Sibesh Pandey June 19, 2026
Tech X Robotics Championship 2026

Everest Engineering College Gears Up for the Tech X Robotics Championship 2026

On 19th and 20th June 2026, the SOCISE Robotics Community of Everest Engineering College (EEC) steps onto the Tech X Robotics Championship 2026, organized by Techspire College, New Baneshor, Kathmandu. For two days, the students from EEC will be in competition with the students from several other countries to put their machines to the test.

About Tech X Robotics Championship

The Tech X Robotics Championship is a robotics competition that brings together engineering students to showcase their skills in robotics, programming, and engineering.

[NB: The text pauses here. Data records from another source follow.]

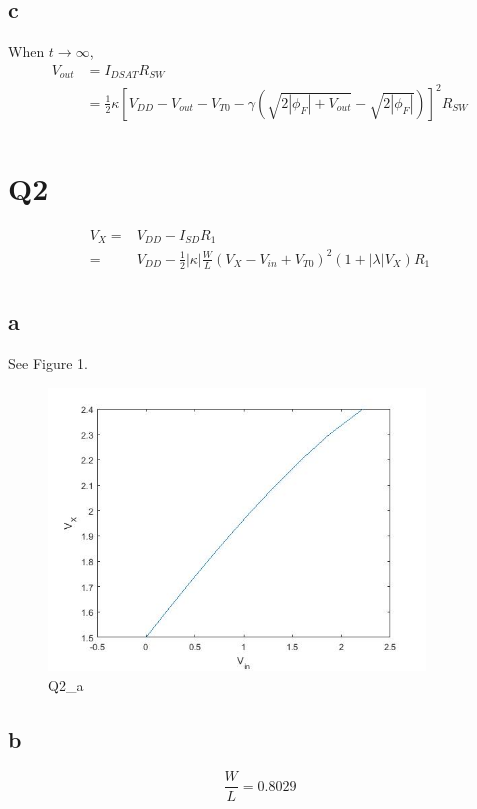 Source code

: \documentclass[a4paper,10pt]{article}
\begin{document}
\subsection*{c}
When \begin{math}t\rightarrow\infty\end{math},
\begin{equation}
\begin{split}
V_{out} &= I_{DSAT}R_{SW}\\
&= \frac{1}{2}\kappa[V_{DD} - V_{out} - V_{T0} - \gamma(\sqrt{2|\phi_F| + V_{out} } - \sqrt{2|\phi_F|})] ^2 R_{SW}\\
\end{split}
\end{equation}

\section*{Q2}
\begin{equation}
\begin{split}
V_X =& V_{DD} - I_{SD}R_1\\
=& V_{DD} - \frac{1}{2}|\kappa|\frac{W}{L}(V_X-V_{in}+V_{T0})^2 (1+|\lambda| V_X)R_1\\
\end{split}
\end{equation}
\subsection*{a}
See Figure 1.
\begin{figure}
 \centering
 \includegraphics[width=10cm]{Q2_a_1.jpg}
 \caption{Q2\_a}
\end{figure}
\subsection*{b}
\begin{equation}
\frac{W}{L} = 0.8029
\end{equation}
\end{document}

It is a fast-paced, hands-on arena where ideas have to actually work, motors have to actually move, and code has to actually run when it counts. For a college built around computer, software, and IT engineering, it is exactly the kind of challenge EEC students are made for.

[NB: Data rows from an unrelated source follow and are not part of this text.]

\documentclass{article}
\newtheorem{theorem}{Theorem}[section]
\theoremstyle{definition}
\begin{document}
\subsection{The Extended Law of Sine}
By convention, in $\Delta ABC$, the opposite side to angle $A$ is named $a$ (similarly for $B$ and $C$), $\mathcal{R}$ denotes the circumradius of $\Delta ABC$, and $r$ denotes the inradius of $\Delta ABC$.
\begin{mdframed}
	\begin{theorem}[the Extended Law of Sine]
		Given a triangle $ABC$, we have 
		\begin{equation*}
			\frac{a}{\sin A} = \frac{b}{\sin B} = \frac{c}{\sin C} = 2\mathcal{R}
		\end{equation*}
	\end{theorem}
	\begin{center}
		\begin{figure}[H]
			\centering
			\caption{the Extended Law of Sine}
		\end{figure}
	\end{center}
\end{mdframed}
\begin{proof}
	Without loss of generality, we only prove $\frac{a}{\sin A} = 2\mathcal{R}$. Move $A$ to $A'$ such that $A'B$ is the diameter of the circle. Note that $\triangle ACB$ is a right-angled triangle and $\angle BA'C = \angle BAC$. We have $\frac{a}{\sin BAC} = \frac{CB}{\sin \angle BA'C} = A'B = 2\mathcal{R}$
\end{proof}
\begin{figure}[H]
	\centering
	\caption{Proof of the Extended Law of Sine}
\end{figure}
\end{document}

Everest Engineering College Competing in Three Categories

Team EEC is entering three categories. Each one tests a completely different set of engineering muscles, and together they cover the full range of what our robotics builders can do.

Sumo Bot

The Sumo Bot category is a test of strength and tactics, where two robots face off and try to push each other out of a circular ring. It demands raw power, balance, and strategy to shove your rival out of the ring.

Line Following Robot (LFR)

The Line Following Robot challenge is the opposite kind of problem, demanding patience, sensor calibration, and code that stays accurate even on tricky curves. Precise sensors and clean, reliable code are what separate the winners from the rest.

Robo Race

Robo Race is all about velocity, where the fastest, best-controlled machine wins. Pure speed and tight control against the clock is what it takes to come out on top.

Why This Matters for EEC Students?

Events like the Tech X Robotics Championship are where classroom theory finally meets the workshop floor. Our students do not simply read about sensors, motors, and control systems. They wire them, program them, watch them fail, and then fix them, sometimes minutes before a match.

Designing a robot that works in a quiet lab is one thing. Defending that design in a noisy arena, against a clever opponent, with a clock running, is another challenge entirely. It builds the kind of practical confidence and resilience that no textbook can teach on its own.

This is the engineering culture that the SOCISE Robotics Community and Everest Engineering College are proud to nurture. Win or lose, every match makes our builders sharper, and every competition helps shape the next generation of Nepali engineers.